→ YOUR TASK
After locating the line with "# TicketProviderAPI" below, output it and each following line exactly, stopping after the line with "1. **Clone the". No pictures.

→ TASK DATA
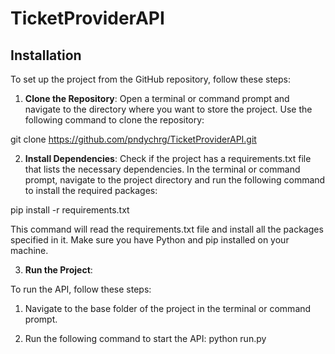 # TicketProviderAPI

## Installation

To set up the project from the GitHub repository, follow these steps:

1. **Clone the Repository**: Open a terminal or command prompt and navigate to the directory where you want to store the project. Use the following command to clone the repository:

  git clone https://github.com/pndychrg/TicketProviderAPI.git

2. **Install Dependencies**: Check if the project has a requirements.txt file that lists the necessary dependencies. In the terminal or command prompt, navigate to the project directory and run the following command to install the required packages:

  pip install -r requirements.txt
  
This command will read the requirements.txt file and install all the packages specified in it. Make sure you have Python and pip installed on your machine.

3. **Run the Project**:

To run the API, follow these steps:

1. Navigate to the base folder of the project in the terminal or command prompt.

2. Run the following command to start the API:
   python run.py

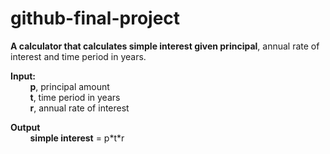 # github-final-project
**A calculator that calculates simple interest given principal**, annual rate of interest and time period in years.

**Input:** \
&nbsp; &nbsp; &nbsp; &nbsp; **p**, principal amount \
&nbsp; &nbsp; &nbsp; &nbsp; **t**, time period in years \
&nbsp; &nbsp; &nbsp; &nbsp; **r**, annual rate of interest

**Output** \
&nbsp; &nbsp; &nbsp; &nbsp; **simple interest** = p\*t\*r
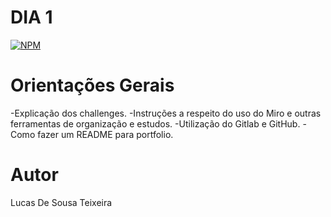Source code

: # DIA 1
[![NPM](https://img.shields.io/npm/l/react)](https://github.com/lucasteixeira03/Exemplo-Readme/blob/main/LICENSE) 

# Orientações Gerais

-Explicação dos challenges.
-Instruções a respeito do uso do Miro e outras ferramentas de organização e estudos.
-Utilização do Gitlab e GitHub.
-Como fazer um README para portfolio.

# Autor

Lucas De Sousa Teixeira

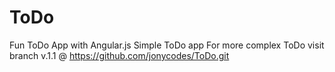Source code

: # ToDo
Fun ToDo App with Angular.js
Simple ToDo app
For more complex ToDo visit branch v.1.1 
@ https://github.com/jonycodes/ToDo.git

---

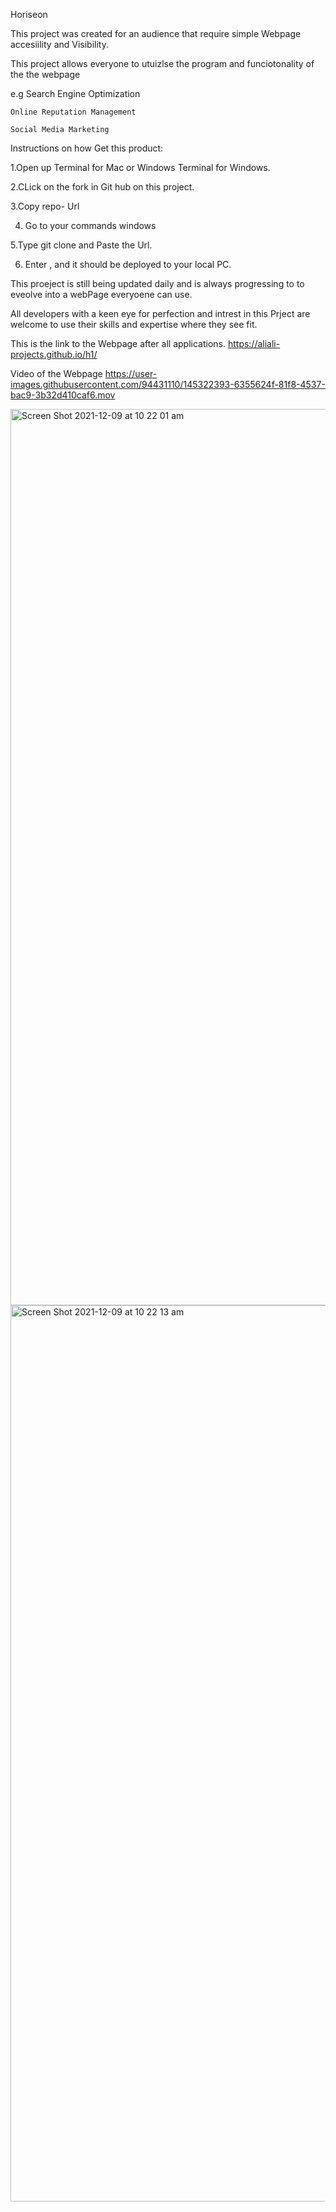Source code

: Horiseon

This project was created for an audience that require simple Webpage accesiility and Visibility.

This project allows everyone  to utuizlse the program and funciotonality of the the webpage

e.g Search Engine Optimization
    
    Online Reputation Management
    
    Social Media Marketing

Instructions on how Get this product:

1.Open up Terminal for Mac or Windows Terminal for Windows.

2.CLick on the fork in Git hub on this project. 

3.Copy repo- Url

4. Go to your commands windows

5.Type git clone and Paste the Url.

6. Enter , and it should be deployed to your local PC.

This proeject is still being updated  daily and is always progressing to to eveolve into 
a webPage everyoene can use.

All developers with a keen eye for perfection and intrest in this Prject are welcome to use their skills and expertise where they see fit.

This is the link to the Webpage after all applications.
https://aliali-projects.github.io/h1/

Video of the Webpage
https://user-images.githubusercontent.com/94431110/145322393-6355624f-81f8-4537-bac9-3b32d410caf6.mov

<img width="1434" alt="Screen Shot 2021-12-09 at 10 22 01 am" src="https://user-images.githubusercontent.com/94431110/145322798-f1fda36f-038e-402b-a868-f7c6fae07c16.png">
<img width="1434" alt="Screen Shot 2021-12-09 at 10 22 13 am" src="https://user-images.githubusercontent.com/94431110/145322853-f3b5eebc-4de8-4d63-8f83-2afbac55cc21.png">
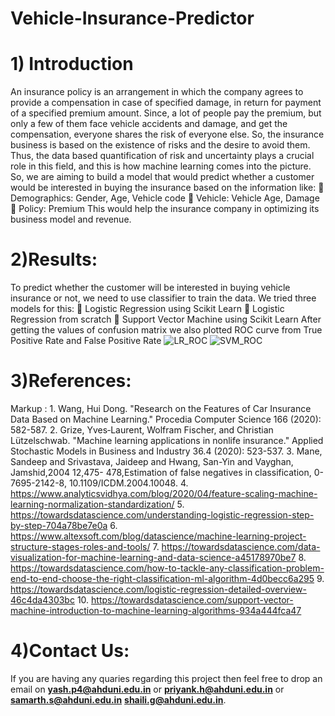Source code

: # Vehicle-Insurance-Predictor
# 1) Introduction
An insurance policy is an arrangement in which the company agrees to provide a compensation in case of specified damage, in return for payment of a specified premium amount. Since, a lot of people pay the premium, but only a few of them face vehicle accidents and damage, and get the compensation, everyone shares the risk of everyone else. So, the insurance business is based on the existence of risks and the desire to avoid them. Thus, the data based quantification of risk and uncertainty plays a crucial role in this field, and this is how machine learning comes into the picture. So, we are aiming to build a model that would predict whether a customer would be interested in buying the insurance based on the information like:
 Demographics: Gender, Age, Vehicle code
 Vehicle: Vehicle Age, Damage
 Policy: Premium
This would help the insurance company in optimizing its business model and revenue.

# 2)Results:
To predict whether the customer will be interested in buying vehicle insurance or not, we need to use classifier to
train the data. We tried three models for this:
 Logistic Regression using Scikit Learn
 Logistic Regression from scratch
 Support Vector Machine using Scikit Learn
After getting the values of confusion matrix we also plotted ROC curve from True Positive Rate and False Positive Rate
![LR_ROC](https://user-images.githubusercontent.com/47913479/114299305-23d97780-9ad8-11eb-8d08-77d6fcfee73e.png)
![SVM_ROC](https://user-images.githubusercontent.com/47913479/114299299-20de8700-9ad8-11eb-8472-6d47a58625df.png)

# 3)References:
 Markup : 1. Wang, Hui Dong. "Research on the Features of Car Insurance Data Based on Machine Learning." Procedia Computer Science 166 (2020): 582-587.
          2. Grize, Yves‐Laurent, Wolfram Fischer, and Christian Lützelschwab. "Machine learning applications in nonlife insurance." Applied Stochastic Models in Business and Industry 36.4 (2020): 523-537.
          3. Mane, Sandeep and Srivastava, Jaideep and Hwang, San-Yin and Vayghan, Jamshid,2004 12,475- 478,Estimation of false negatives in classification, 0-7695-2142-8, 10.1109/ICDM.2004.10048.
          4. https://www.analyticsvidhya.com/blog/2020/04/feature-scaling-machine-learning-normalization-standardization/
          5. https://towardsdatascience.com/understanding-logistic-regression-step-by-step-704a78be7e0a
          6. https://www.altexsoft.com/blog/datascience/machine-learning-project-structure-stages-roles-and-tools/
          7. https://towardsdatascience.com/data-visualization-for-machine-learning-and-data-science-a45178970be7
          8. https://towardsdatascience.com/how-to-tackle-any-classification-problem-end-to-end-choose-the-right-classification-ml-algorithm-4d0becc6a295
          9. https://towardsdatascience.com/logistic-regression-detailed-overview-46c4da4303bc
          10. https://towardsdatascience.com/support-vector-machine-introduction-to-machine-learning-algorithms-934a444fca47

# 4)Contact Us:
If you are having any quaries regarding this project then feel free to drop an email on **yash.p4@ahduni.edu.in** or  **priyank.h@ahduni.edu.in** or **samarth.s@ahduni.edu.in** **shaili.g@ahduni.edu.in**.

→ TASK SOLUTION
 # TicketProviderAPI

## Installation

To set up the project from the GitHub repository, follow these steps:

1. **Clone the Repository**: Open a terminal or command prompt and navigate to the directory where you want to store the project. Use the following command to clone the repository:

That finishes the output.